Leave out the pictures and return every entry exactly as it appears.

Plain-text document sources
┄┄┄┄┄┄┄┄┄┄┄┄┄┄┄┄┄┄┄┄
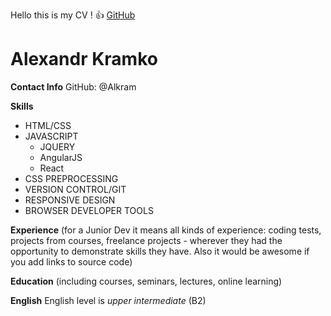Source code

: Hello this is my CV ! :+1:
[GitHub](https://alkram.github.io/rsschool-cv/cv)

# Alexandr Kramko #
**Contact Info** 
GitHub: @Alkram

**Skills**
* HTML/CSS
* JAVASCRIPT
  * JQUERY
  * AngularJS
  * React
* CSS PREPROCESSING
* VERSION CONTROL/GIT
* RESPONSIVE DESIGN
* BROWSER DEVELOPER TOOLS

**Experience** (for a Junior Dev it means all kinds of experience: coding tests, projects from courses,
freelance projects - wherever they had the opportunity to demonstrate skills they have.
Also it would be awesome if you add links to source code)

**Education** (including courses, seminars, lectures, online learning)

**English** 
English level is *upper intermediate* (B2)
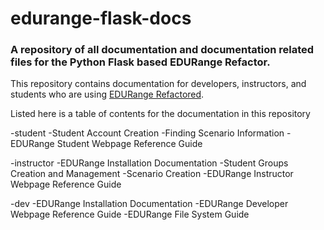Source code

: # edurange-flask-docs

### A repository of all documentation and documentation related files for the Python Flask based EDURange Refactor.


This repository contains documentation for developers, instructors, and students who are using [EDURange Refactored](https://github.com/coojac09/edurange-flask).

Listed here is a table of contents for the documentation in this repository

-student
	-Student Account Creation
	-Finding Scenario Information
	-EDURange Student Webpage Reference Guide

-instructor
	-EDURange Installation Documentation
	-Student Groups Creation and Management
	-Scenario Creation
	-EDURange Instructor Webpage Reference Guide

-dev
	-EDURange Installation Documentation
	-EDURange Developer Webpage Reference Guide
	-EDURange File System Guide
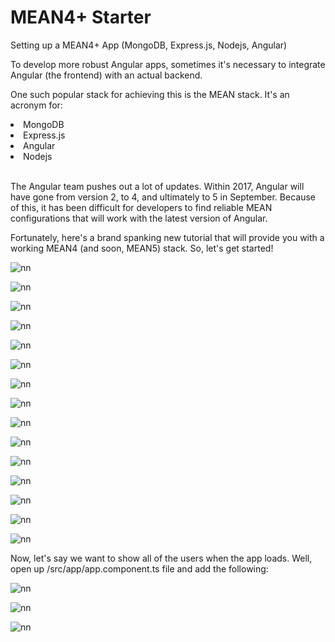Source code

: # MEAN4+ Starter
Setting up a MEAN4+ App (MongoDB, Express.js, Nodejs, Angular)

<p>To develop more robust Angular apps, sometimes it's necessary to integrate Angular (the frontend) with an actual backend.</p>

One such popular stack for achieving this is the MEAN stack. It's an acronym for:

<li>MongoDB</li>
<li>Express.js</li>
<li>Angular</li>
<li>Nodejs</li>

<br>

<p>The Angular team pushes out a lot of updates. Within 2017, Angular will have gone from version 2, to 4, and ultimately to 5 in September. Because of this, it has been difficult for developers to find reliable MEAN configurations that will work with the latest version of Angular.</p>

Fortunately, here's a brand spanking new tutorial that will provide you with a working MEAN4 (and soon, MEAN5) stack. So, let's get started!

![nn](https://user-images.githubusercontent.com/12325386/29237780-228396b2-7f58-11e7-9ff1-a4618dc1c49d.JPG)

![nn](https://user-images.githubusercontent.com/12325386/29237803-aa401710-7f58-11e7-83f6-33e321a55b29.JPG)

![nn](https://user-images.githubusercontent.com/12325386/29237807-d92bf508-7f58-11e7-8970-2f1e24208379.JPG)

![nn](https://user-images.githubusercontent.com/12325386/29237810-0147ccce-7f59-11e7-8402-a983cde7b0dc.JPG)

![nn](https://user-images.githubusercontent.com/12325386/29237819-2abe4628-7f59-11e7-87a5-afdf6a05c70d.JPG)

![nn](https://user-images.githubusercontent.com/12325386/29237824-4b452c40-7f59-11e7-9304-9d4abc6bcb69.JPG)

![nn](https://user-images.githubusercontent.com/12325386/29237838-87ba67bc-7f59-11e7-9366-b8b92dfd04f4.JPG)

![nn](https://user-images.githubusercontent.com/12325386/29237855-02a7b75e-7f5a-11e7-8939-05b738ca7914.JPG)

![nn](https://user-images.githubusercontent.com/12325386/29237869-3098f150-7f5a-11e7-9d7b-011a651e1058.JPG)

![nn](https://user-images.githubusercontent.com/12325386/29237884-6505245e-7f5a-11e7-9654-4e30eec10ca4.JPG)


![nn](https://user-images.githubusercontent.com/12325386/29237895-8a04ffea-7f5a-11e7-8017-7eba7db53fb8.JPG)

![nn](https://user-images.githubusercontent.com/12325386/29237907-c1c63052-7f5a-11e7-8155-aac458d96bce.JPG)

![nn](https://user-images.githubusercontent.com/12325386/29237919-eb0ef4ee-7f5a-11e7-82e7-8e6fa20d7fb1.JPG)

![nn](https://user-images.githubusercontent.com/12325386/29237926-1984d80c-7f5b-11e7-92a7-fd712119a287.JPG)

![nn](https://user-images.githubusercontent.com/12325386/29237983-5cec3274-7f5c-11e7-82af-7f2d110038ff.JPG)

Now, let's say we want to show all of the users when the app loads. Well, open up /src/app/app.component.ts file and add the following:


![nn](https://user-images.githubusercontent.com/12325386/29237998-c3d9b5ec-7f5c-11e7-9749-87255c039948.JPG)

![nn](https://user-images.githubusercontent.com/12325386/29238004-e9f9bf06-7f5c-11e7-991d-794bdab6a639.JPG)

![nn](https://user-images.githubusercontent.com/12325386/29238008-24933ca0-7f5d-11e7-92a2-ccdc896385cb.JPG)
┄┄┄┄┄┄┄┄┄┄┄┄┄┄┄┄┄┄┄┄
## Task solution:
Source code

: Hello this is my CV ! :+1:
[GitHub](https://alkram.github.io/rsschool-cv/cv)

# Alexandr Kramko #
**Contact Info** 
GitHub: @Alkram

**Skills**
* HTML/CSS
* JAVASCRIPT
  * JQUERY
  * AngularJS
  * React
* CSS PREPROCESSING
* VERSION CONTROL/GIT
* RESPONSIVE DESIGN
* BROWSER DEVELOPER TOOLS

**Experience** (for a Junior Dev it means all kinds of experience: coding tests, projects from courses,
freelance projects - wherever they had the opportunity to demonstrate skills they have.
Also it would be awesome if you add links to source code)

**Education** (including courses, seminars, lectures, online learning)

**English** 
English level is *upper intermediate* (B2)
Source code

: # edurange-flask-docs

### A repository of all documentation and documentation related files for the Python Flask based EDURange Refactor.


This repository contains documentation for developers, instructors, and students who are using [EDURange Refactored](https://github.com/coojac09/edurange-flask).

Listed here is a table of contents for the documentation in this repository

-student
	-Student Account Creation
	-Finding Scenario Information
	-EDURange Student Webpage Reference Guide

-instructor
	-EDURange Installation Documentation
	-Student Groups Creation and Management
	-Scenario Creation
	-EDURange Instructor Webpage Reference Guide

-dev
	-EDURange Installation Documentation
	-EDURange Developer Webpage Reference Guide
	-EDURange File System Guide
Source code

: # MEAN4+ Starter
Setting up a MEAN4+ App (MongoDB, Express.js, Nodejs, Angular)

<p>To develop more robust Angular apps, sometimes it's necessary to integrate Angular (the frontend) with an actual backend.</p>

One such popular stack for achieving this is the MEAN stack. It's an acronym for:

<li>MongoDB</li>
<li>Express.js</li>
<li>Angular</li>
<li>Nodejs</li>

<br>

<p>The Angular team pushes out a lot of updates. Within 2017, Angular will have gone from version 2, to 4, and ultimately to 5 in September. Because of this, it has been difficult for developers to find reliable MEAN configurations that will work with the latest version of Angular.</p>

Fortunately, here's a brand spanking new tutorial that will provide you with a working MEAN4 (and soon, MEAN5) stack. So, let's get started!

![nn](https://user-images.githubusercontent.com/12325386/29237780-228396b2-7f58-11e7-9ff1-a4618dc1c49d.JPG)

![nn](https://user-images.githubusercontent.com/12325386/29237803-aa401710-7f58-11e7-83f6-33e321a55b29.JPG)

![nn](https://user-images.githubusercontent.com/12325386/29237807-d92bf508-7f58-11e7-8970-2f1e24208379.JPG)

![nn](https://user-images.githubusercontent.com/12325386/29237810-0147ccce-7f59-11e7-8402-a983cde7b0dc.JPG)

![nn](https://user-images.githubusercontent.com/12325386/29237819-2abe4628-7f59-11e7-87a5-afdf6a05c70d.JPG)

![nn](https://user-images.githubusercontent.com/12325386/29237824-4b452c40-7f59-11e7-9304-9d4abc6bcb69.JPG)

![nn](https://user-images.githubusercontent.com/12325386/29237838-87ba67bc-7f59-11e7-9366-b8b92dfd04f4.JPG)

![nn](https://user-images.githubusercontent.com/12325386/29237855-02a7b75e-7f5a-11e7-8939-05b738ca7914.JPG)

![nn](https://user-images.githubusercontent.com/12325386/29237869-3098f150-7f5a-11e7-9d7b-011a651e1058.JPG)

![nn](https://user-images.githubusercontent.com/12325386/29237884-6505245e-7f5a-11e7-9654-4e30eec10ca4.JPG)


![nn](https://user-images.githubusercontent.com/12325386/29237895-8a04ffea-7f5a-11e7-8017-7eba7db53fb8.JPG)

![nn](https://user-images.githubusercontent.com/12325386/29237907-c1c63052-7f5a-11e7-8155-aac458d96bce.JPG)

![nn](https://user-images.githubusercontent.com/12325386/29237919-eb0ef4ee-7f5a-11e7-82e7-8e6fa20d7fb1.JPG)

![nn](https://user-images.githubusercontent.com/12325386/29237926-1984d80c-7f5b-11e7-92a7-fd712119a287.JPG)

![nn](https://user-images.githubusercontent.com/12325386/29237983-5cec3274-7f5c-11e7-82af-7f2d110038ff.JPG)

Now, let's say we want to show all of the users when the app loads. Well, open up /src/app/app.component.ts file and add the following:


![nn](https://user-images.githubusercontent.com/12325386/29237998-c3d9b5ec-7f5c-11e7-9749-87255c039948.JPG)

![nn](https://user-images.githubusercontent.com/12325386/29238004-e9f9bf06-7f5c-11e7-991d-794bdab6a639.JPG)

![nn](https://user-images.githubusercontent.com/12325386/29238008-24933ca0-7f5d-11e7-92a2-ccdc896385cb.JPG)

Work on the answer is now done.